[Materials provided Boundary: Start]
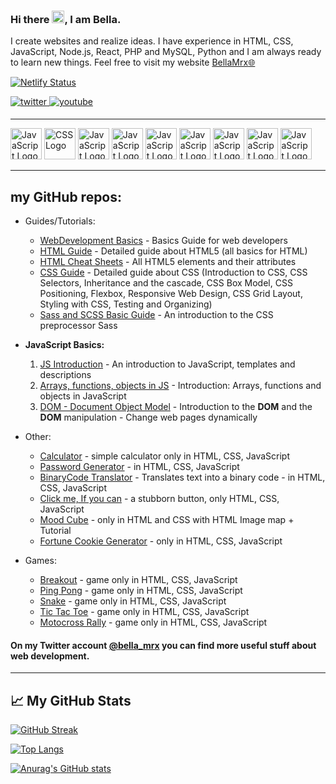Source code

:  ### Hi there <img src="https://raw.githubusercontent.com/MartinHeinz/MartinHeinz/master/wave.gif" width="20px">, I am Bella.
 
 I create websites and realize ideas. I have experience in HTML, CSS, JavaScript, Node.js, React, PHP and MySQL, Python and I am always ready to learn new things. Feel free to visit my website [BellaMrx:globe_with_meridians:](https://bella-mrx.netlify.app)

[![Netlify Status](https://api.netlify.com/api/v1/badges/c5d5c572-4190-4bcb-8c72-f936b718e165/deploy-status)](https://bella-mrx.netlify.app)

<a href="https://twitter.com/bella_mrx" target="_blank">
<img src=https://img.shields.io/badge/twitter-%2300acee.svg?&style=for-the-badge&logo=twitter&logoColor=white alt=twitter style="margin-bottom: 5px;" />
</a>
<a href="https://www.youtube.com/channel/UCAkGGp0QAohAnTTxB3MheqQ" target="_blank">
<img src=https://img.shields.io/badge/youtube-%23EE4831.svg?&style=for-the-badge&logo=youtube&logoColor=white alt=youtube style="margin-bottom: 5px;" />
</a> 

 ---
 
  <img src="https://cdn.worldvectorlogo.com/logos/html-1.svg" alt="JavaScript Logo" width="50" height="50"/>  <img src="https://cdn.worldvectorlogo.com/logos/css-3.svg" alt="CSS Logo" width="50" height="50"/>
  <img src="https://cdn.worldvectorlogo.com/logos/javascript-1.svg" alt="JavaScript Logo" width="50" height="50"/> <img src="https://cdn.worldvectorlogo.com/logos/nodejs-2.svg" alt="JavaScript Logo" width="50" height="50"/> <img src="https://cdn.worldvectorlogo.com/logos/react-2.svg" alt="JavaScript Logo" width="50" height="50"/> <img src="https://cdn.worldvectorlogo.com/logos/php-logo-only-letter.svg" alt="JavaScript Logo" width="50" height="50"/> <img src="https://cdn.worldvectorlogo.com/logos/mysql-3.svg" alt="JavaScript Logo" width="50" height="50"/> <img src="https://cdn.worldvectorlogo.com/logos/python-4.svg" alt="JavaScript Logo" width="50" height="50"/> <img src="https://cdn.worldvectorlogo.com/logos/c.svg" alt="JavaScript Logo" width="50" height="50"/> 

 ---

 ## my GitHub repos:
 * Guides/Tutorials:
   - [WebDevelopment Basics](https://github.com/BellaMrx/WebDevelopment_Basics) - Basics Guide for web developers
   - [HTML Guide](https://github.com/BellaMrx/HTML_Guide) - Detailed guide about HTML5 (all basics for HTML)
   - [HTML Cheat Sheets](https://github.com/BellaMrx/HTML_Cheat_Sheets) - All HTML5 elements and their attributes
   - [CSS Guide](https://github.com/BellaMrx/CSS_Guide) - Detailed guide about CSS (Introduction to CSS, CSS Selectors, Inheritance and the cascade, CSS Box Model, CSS Positioning, Flexbox, Responsive Web Design, CSS Grid Layout, Styling with CSS, Testing and Organizing) 
   - [Sass and SCSS Basic Guide](https://github.com/BellaMrx/Sass_and_SCSS) - An introduction to the CSS preprocessor Sass

  * **JavaScript Basics:**
    1. [JS Introduction](https://github.com/BellaMrx/JS_introduction) - An introduction to JavaScript, templates and descriptions
    2. [Arrays, functions, objects in JS](https://github.com/BellaMrx/Arrays_functions_objects_in_JS) - Introduction: Arrays, functions and objects in JavaScript
    3. [DOM - Document Object Model](https://github.com/BellaMrx/DOM_Document-Object-Model) -  Introduction to the **DOM** and the **DOM** manipulation - Change web pages dynamically


 * Other:
   - [Calculator](https://github.com/Projects-Games-HTML-CSS-JS/Calculator_simple) - simple calculator only in HTML, CSS, JavaScript   
   - [Password Generator](https://github.com/Projects-Games-HTML-CSS-JS/Password_Generator) - in HTML, CSS, JavaScript
   - [BinaryCode Translator](https://github.com/Projects-Games-HTML-CSS-JS/Binary_Translator) - Translates text into a binary code - in HTML, CSS, JavaScript
   - [Click me, If you can](https://github.com/BellaMrx/Click-me_If-you-can) - a stubborn button, only HTML, CSS, JavaScript
   - [Mood Cube](https://github.com/Projects-Games-HTML-CSS-JS/Mood_Cube) - only in HTML and CSS with HTML Image map + Tutorial
   - [Fortune Cookie Generator](https://github.com/BellaMrx/Fortune_Cookie_Generator) - only in HTML, CSS, JavaScript 


 * Games:
   - [Breakout](https://github.com/Projects-Games-HTML-CSS-JS/Breakout) - game only in HTML, CSS, JavaScript 
   - [Ping Pong](https://github.com/Projects-Games-HTML-CSS-JS/Ping-Pong) -  game only in HTML, CSS, JavaScript 
   - [Snake](https://github.com/Projects-Games-HTML-CSS-JS/Snake) - game only in HTML, CSS, JavaScript 
   - [Tic Tac Toe](https://github.com/Projects-Games-HTML-CSS-JS/Tic_Tac_Toe) - game only in HTML, CSS, JavaScript
   - [Motocross Rally](https://github.com/BellaMrx/Motocross_Rally) - game only in HTML, CSS, JavaScript 



 #### On my Twitter account [@bella_mrx](https://twitter.com/bella_mrx) you can find more useful stuff about web development.

 ---

 ## &#x1f4c8; My GitHub Stats

 [![GitHub Streak](https://streak-stats.demolab.com?user=BellaMrx&theme=gotham&locale=de)](https://git.io/streak-stats)


 [![Top Langs](https://github-readme-stats.vercel.app/api/top-langs/?username=BellaMrx&layout=compact&theme=gotham)](https://github.com/anuraghazra/github-readme-stats)


 [![Anurag's GitHub stats](https://github-readme-stats.vercel.app/api?username=BellaMrx&show_icons=true&theme=gotham)](https://github.com/anuraghazra/github-readme-stats)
[Materials provided Boundary: End]
> [Work task]:
Search the data above for the string "href" and return every line that has it.

> [Your response]:
<a href="https://twitter.com/bella_mrx" target="_blank">
<a href="https://www.youtube.com/channel/UCAkGGp0QAohAnTTxB3MheqQ" target="_blank">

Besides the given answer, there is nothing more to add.